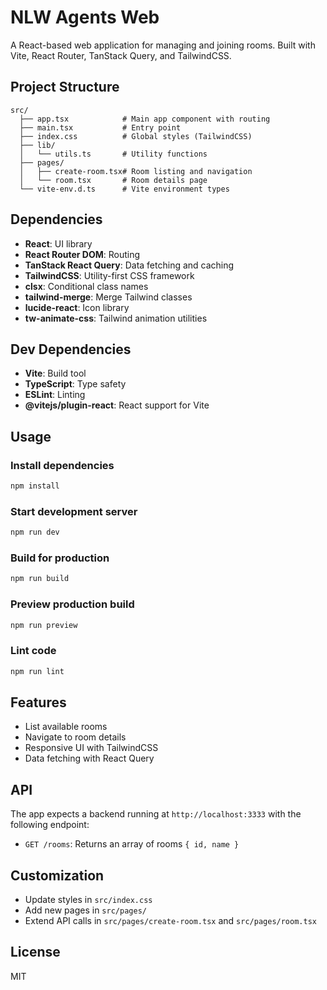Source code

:# NLW Agents Web

A React-based web application for managing and joining rooms. Built with Vite, React Router, TanStack Query, and TailwindCSS.

## Project Structure

```
src/
  ├── app.tsx            # Main app component with routing
  ├── main.tsx           # Entry point
  ├── index.css          # Global styles (TailwindCSS)
  ├── lib/
  │   └── utils.ts       # Utility functions
  ├── pages/
  │   ├── create-room.tsx# Room listing and navigation
  │   └── room.tsx       # Room details page
  └── vite-env.d.ts      # Vite environment types
```

## Dependencies

- **React**: UI library
- **React Router DOM**: Routing
- **TanStack React Query**: Data fetching and caching
- **TailwindCSS**: Utility-first CSS framework
- **clsx**: Conditional class names
- **tailwind-merge**: Merge Tailwind classes
- **lucide-react**: Icon library
- **tw-animate-css**: Tailwind animation utilities

## Dev Dependencies

- **Vite**: Build tool
- **TypeScript**: Type safety
- **ESLint**: Linting
- **@vitejs/plugin-react**: React support for Vite

## Usage

### Install dependencies

```bash
npm install
```

### Start development server

```bash
npm run dev
```

### Build for production

```bash
npm run build
```

### Preview production build

```bash
npm run preview
```

### Lint code

```bash
npm run lint
```

## Features

- List available rooms
- Navigate to room details
- Responsive UI with TailwindCSS
- Data fetching with React Query

## API

The app expects a backend running at `http://localhost:3333` with the following endpoint:

- `GET /rooms`: Returns an array of rooms `{ id, name }`

## Customization

- Update styles in `src/index.css`
- Add new pages in `src/pages/`
- Extend API calls in `src/pages/create-room.tsx` and `src/pages/room.tsx`

## License

MIT
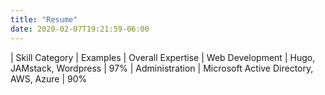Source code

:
 ```yaml
---
title: "Resume"
date: 2020-02-07T19:21:59-06:00
---
```

| Skill Category | Examples | Overall Expertise
| Web Development | Hugo, JAMstack, Wordpress | 97%
| Administration | Microsoft Active Directory, AWS, Azure | 90%




<!--stackedit_data:
eyJoaXN0b3J5IjpbMTI1MjQwOTc5MSwtMTM5MjM4MzA0MCwtNT
QyMDgwNDEyLC0xNjcyMTUxNzUzXX0=
-->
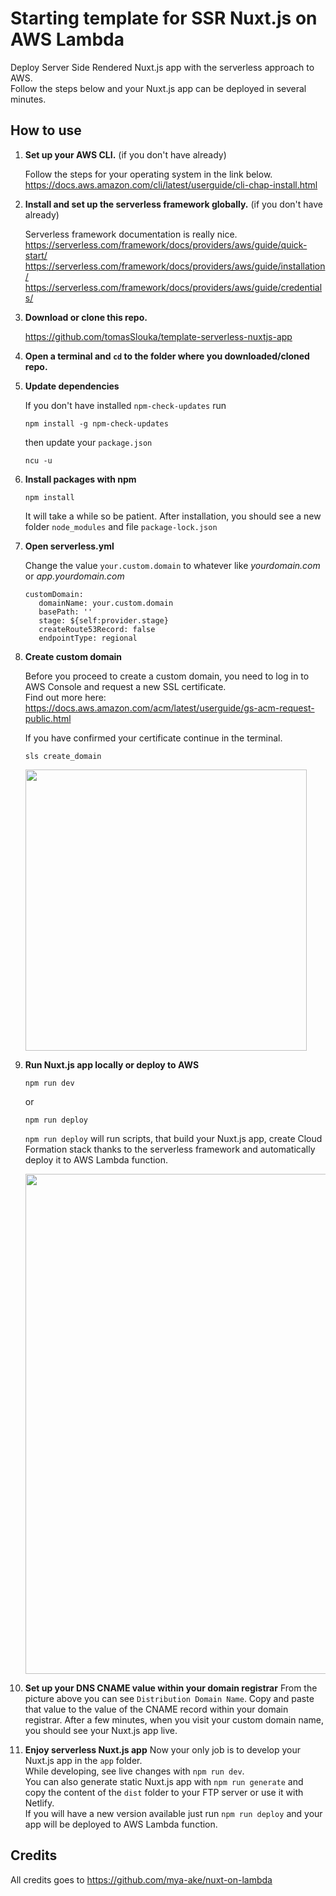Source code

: # Starting template for SSR Nuxt.js on AWS Lambda

Deploy Server Side Rendered Nuxt.js app with the serverless approach to AWS.  
Follow the steps below and your Nuxt.js app can be deployed in several minutes.

## How to use

1. **Set up your AWS CLI.** (if you don't have already)

   Follow the steps for your operating system in the link below.  
   https://docs.aws.amazon.com/cli/latest/userguide/cli-chap-install.html

2. **Install and set up the serverless framework globally.**  (if you don't have already)

   Serverless framework documentation is really nice.  
   https://serverless.com/framework/docs/providers/aws/guide/quick-start/  
   https://serverless.com/framework/docs/providers/aws/guide/installation/  
   https://serverless.com/framework/docs/providers/aws/guide/credentials/

3. **Download or clone this repo.**

   https://github.com/tomasSlouka/template-serverless-nuxtjs-app

4. **Open a terminal and `cd` to the folder where you downloaded/cloned repo.**

5. **Update dependencies**

   If you don't have installed `npm-check-updates` run
   ```shell
   npm install -g npm-check-updates
   ```
   then update your `package.json`
   ```shell
   ncu -u
   ```

6. **Install packages with npm**

   ```shell
   npm install
   ```
   It will take a while so be patient. After installation, you should see a new folder `node_modules` and file `package-lock.json`

7. **Open serverless.yml** 
   
   Change the value `your.custom.domain` to whatever like *yourdomain.com* or *app.yourdomain.com*
   ```shell
   customDomain:
      domainName: your.custom.domain
      basePath: ''
      stage: ${self:provider.stage}
      createRoute53Record: false
      endpointType: regional
   ```
8. **Create custom domain** 

   Before you proceed to create a custom domain, you need to log in to AWS Console and request a new SSL certificate.  
   Find out more here: https://docs.aws.amazon.com/acm/latest/userguide/gs-acm-request-public.html

   If you have confirmed your certificate continue in the terminal.
   ```shell
   sls create_domain
   ```
   <img width="450" alt="" src="https://github.com/tomasSlouka/template-serverless-nuxtjs-app/blob/master/app/assets/img/create_domain.png">

9. **Run Nuxt.js app locally or deploy to AWS**

   ```shell
   npm run dev
   ```
   or  
   ```shell
   npm run deploy
   ```
   `npm run deploy` will run scripts, that build your Nuxt.js app, create Cloud Formation stack thanks to the serverless framework and automatically deploy it to AWS Lambda function.

   <img width="800" alt="" src="https://github.com/tomasSlouka/template-serverless-nuxtjs-app/blob/master/app/assets/img/deploy.png">

10. **Set up your DNS CNAME value within your domain registrar**
   From the picture above you can see `Distribution Domain Name`. Copy and paste that value to the value of the CNAME record within your domain registrar. After a few minutes, when you visit your custom domain name, you should see your Nuxt.js app live.

11. **Enjoy serverless Nuxt.js app**
   Now your only job is to develop your Nuxt.js app in the `app` folder.  
   While developing, see live changes with `npm run dev`.  
   You can also generate static Nuxt.js app with `npm run generate` and copy the content of the `dist` folder to your FTP server or use it with Netlify.  
   If you will have a new version available just run `npm run deploy` and your app will be deployed to AWS Lambda function.

## Credits
All credits goes to https://github.com/mya-ake/nuxt-on-lambda
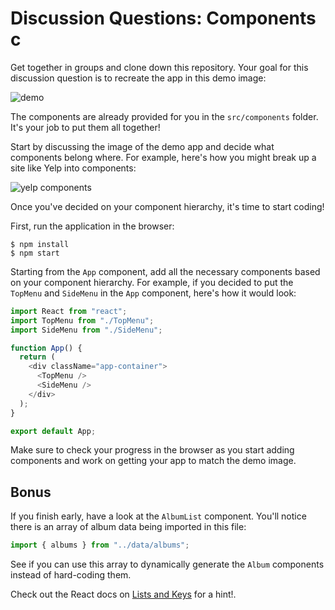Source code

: # Discussion Questions: Components c

Get together in groups and clone down this repository. Your goal for this
discussion question is to recreate the app in this demo image:

![demo](https://raw.githubusercontent.com/learn-co-curriculum/react-hooks-dq-components/master/demo.png)

The components are already provided for you in the `src/components` folder. It's
your job to put them all together!

Start by discussing the image of the demo app and decide what components belong
where. For example, here's how you might break up a site like Yelp into
components:

![yelp components](https://raw.githubusercontent.com/learn-co-curriculum/react-hooks-dq-components/master/yelp-components.png)

Once you've decided on your component hierarchy, it's time to start coding!

First, run the application in the browser:

```console
$ npm install
$ npm start
```

Starting from the `App` component, add all the necessary components based on
your component hierarchy. For example, if you decided to put the `TopMenu` and
`SideMenu` in the `App` component, here's how it would look:

```js
import React from "react";
import TopMenu from "./TopMenu";
import SideMenu from "./SideMenu";

function App() {
  return (
    <div className="app-container">
      <TopMenu />
      <SideMenu />
    </div>
  );
}

export default App;
```

Make sure to check your progress in the browser as you start adding components
and work on getting your app to match the demo image.

## Bonus

If you finish early, have a look at the `AlbumList` component. You'll notice
there is an array of album data being imported in this file:

```js
import { albums } from "../data/albums";
```

See if you can use this array to dynamically generate the `Album` components
instead of hard-coding them.

Check out the React docs on
[Lists and Keys](https://reactjs.org/docs/lists-and-keys.html) for a hint!.
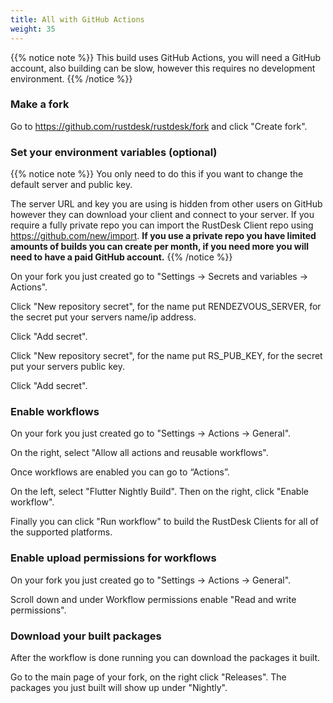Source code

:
 ```yaml
---
title: All with GitHub Actions
weight: 35
---
```


{{% notice note %}}
This build uses GitHub Actions, you will need a GitHub account, also building can be slow, however this requires no development environment.
{{% /notice %}}

### Make a fork

Go to https://github.com/rustdesk/rustdesk/fork and click "Create fork".

### Set your environment variables (optional)

{{% notice note %}}
You only need to do this if you want to change the default server and public key.

The server URL and key you are using is hidden from other users on GitHub however they can download your client and connect to your server. If you require a fully private repo you can import the RustDesk Client repo using https://github.com/new/import. **If you use a private repo you have limited amounts of builds you can create per month, if you need more you will need to have a paid GitHub account.**
{{% /notice %}}

On your fork you just created go to "Settings -> Secrets and variables -> Actions".

Click "New repository secret", for the name put RENDEZVOUS_SERVER, for the secret put your servers name/ip address.

Click "Add secret".

Click "New repository secret", for the name put RS_PUB_KEY, for the secret put your servers public key.

Click "Add secret".

### Enable workflows

On your fork you just created go to "Settings -> Actions -> General".

On the right, select "Allow all actions and reusable workflows".

Once workflows are enabled you can go to “Actions”.

On the left, select "Flutter Nightly Build". Then on the right, click "Enable workflow".

Finally you can click "Run workflow" to build the RustDesk Clients for all of the supported platforms.

### Enable upload permissions for workflows

On your fork you just created go to "Settings -> Actions -> General".

Scroll down and under Workflow permissions enable "Read and write permissions".

### Download your built packages

After the workflow is done running you can download the packages it built.

Go to the main page of your fork, on the right click "Releases". The packages you just built will show up under "Nightly".
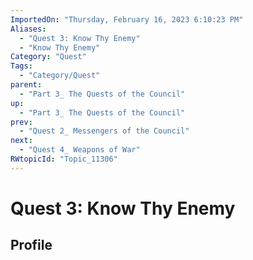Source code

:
 ```yaml
---
ImportedOn: "Thursday, February 16, 2023 6:10:23 PM"
Aliases:
  - "Quest 3: Know Thy Enemy"
  - "Know Thy Enemy"
Category: "Quest"
Tags:
  - "Category/Quest"
parent:
  - "Part 3_ The Quests of the Council"
up:
  - "Part 3_ The Quests of the Council"
prev:
  - "Quest 2_ Messengers of the Council"
next:
  - "Quest 4_ Weapons of War"
RWtopicId: "Topic_11306"
---
```

# Quest 3: Know Thy Enemy
## Profile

Problem -> The answer is every line in the data where the word "application" appears.

Answer to this task ->
A React-based web application for managing and joining rooms. Built with Vite, React Router, TanStack Query, and TailwindCSS.
First, run the application in the browser:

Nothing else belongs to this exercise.